_Saved entries_

* * * *

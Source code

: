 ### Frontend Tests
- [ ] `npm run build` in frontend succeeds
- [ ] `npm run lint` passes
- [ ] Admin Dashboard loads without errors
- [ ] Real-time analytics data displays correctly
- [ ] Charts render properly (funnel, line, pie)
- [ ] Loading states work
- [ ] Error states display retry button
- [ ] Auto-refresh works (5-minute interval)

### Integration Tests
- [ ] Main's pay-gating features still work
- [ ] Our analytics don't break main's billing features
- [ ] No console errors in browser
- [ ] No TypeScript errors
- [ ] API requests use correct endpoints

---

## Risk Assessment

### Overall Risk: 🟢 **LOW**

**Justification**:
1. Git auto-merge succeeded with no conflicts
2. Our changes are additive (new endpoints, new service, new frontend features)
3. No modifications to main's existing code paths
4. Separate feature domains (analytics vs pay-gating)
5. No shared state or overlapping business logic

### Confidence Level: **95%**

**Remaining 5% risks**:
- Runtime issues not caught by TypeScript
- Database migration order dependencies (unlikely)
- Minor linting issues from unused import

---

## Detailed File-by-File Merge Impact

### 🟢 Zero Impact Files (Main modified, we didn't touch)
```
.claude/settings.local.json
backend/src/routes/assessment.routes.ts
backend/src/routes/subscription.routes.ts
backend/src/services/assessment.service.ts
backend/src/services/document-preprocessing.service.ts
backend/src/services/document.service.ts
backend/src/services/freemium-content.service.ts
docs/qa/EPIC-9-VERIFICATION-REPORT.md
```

* * * *

_Goal of the exercise_
Above are the records; from them, give again exactly the lines from the one containing "in frontend succeeds" to the one containing "- [ ] Our analytics", both lines included, and nothing more.

_Exercise response_
- [ ] `npm run build` in frontend succeeds
- [ ] `npm run lint` passes
- [ ] Admin Dashboard loads without errors
- [ ] Real-time analytics data displays correctly
- [ ] Charts render properly (funnel, line, pie)
- [ ] Loading states work
- [ ] Error states display retry button
- [ ] Auto-refresh works (5-minute interval)

### Integration Tests
- [ ] Main's pay-gating features still work
- [ ] Our analytics don't break main's billing features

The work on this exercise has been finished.